UH Student Government Association needs more democracy

Juana Garcia/The Cougar

The first Student Government Association meeting of the fall semester brought new appointments, including the first Black woman to be a SGA Supreme Court justice.

After previously voted against, Mya Little returned for a second chance of being appointed as an associate justice on the SGA Supreme Court. After running through her credentials, Little stated how she believes they could positively impact her potential appointment.

“I am not only unbiased, but I am compassionate, kind and blessed beyond measures to serve all students here on University of Houston campus,” Little said.

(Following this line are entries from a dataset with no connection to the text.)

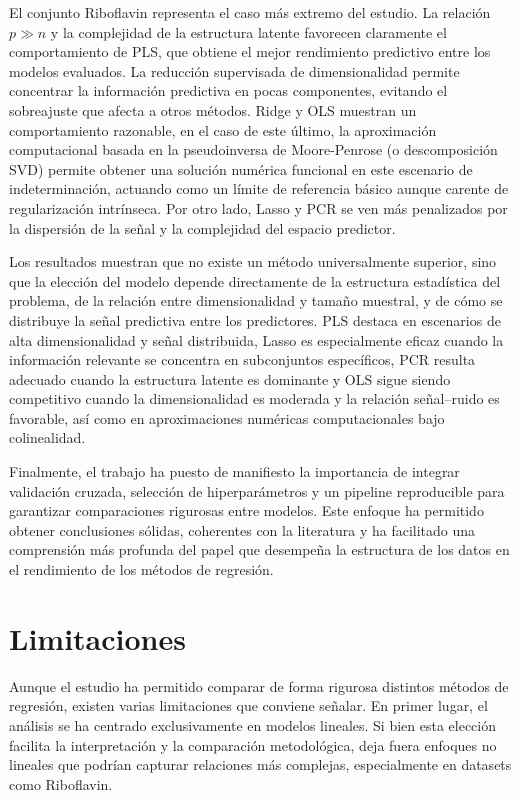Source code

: \documentclass[12pt,a4paper]{report}
\begin{document}
El conjunto Riboflavin representa el caso más extremo del estudio. La relación $p \gg n$ y la complejidad de la estructura latente favorecen claramente el comportamiento de PLS, que obtiene el mejor rendimiento predictivo entre los modelos evaluados. La reducción supervisada de dimensionalidad permite concentrar la información predictiva en pocas componentes, evitando el sobreajuste que afecta a otros métodos. Ridge y OLS muestran un comportamiento razonable, en el caso de este último, la aproximación computacional basada en la pseudoinversa de Moore-Penrose (o descomposición SVD) permite obtener una solución numérica funcional en este escenario de indeterminación, actuando como un límite de referencia básico aunque carente de regularización intrínseca. Por otro lado, Lasso y PCR se ven más penalizados por la dispersión de la señal y la complejidad del espacio predictor.

Los resultados muestran que no existe un método universalmente superior, sino que la elección del modelo depende directamente de la estructura estadística del problema, de la relación entre dimensionalidad y tamaño muestral, y de cómo se distribuye la señal predictiva entre los predictores. PLS destaca en escenarios de alta dimensionalidad y señal distribuida, Lasso es especialmente eficaz cuando la información relevante se concentra en subconjuntos específicos, PCR resulta adecuado cuando la estructura latente es dominante y OLS sigue siendo competitivo cuando la dimensionalidad es moderada y la relación señal–ruido es favorable, así como en aproximaciones numéricas computacionales bajo colinealidad.

Finalmente, el trabajo ha puesto de manifiesto la importancia de integrar validación cruzada, selección de hiperparámetros y un pipeline reproducible para garantizar comparaciones rigurosas entre modelos. Este enfoque ha permitido obtener conclusiones sólidas, coherentes con la literatura y ha facilitado una comprensión más profunda del papel que desempeña la estructura de los datos en el rendimiento de los métodos de regresión.

\section{Limitaciones}

Aunque el estudio ha permitido comparar de forma rigurosa distintos métodos de regresión, existen varias limitaciones que conviene señalar. En primer lugar, el análisis se ha centrado exclusivamente en modelos lineales. Si bien esta elección facilita la interpretación y la comparación metodológica, deja fuera enfoques no lineales que podrían capturar relaciones más complejas, especialmente en datasets como Riboflavin.
\end{document}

Also up for a senate appointment was Ignacio Mendiola, who was not confirmed.

While all three candidates for the Student Fee Advisory Committee were appointed, Zach Schroeder’s confirmation wasn’t without discourse. While the Senate originally held 11 votes for Schroeder and 13 against, a shocking turn of events occurred after the first vote was cast.

Despite Schroeder being denied his appointment, it was later revealed that Senator Jacob Thomas was not acknowledged throughout the meeting. Upon this realization, Thomas cast his vote in favor of Schroeder, along with a proxy vote, also in favor of him.

These new votes caused a tie, allowing the Speaker of the Senate Aryana Azizi to cast the deciding vote, bringing Schroeder in as the newest SFAC member.

“I don’t know the entire process yet, but I can tell you that with my goals and my perception of everything, I can make it happen,” Schroeder said. “Do the best and fight for every student organization here.”

After a recent partnership with Favor, a company aiming to provide easy and affordable birth control, senior director of strategic partnerships Sarah Sommers gave a short presentation on the benefits of the program.

“We want to help students get prescribed birth control online and for free, so they can bypass those barriers that prevent them from accessing the contraception they need,” Sommers said.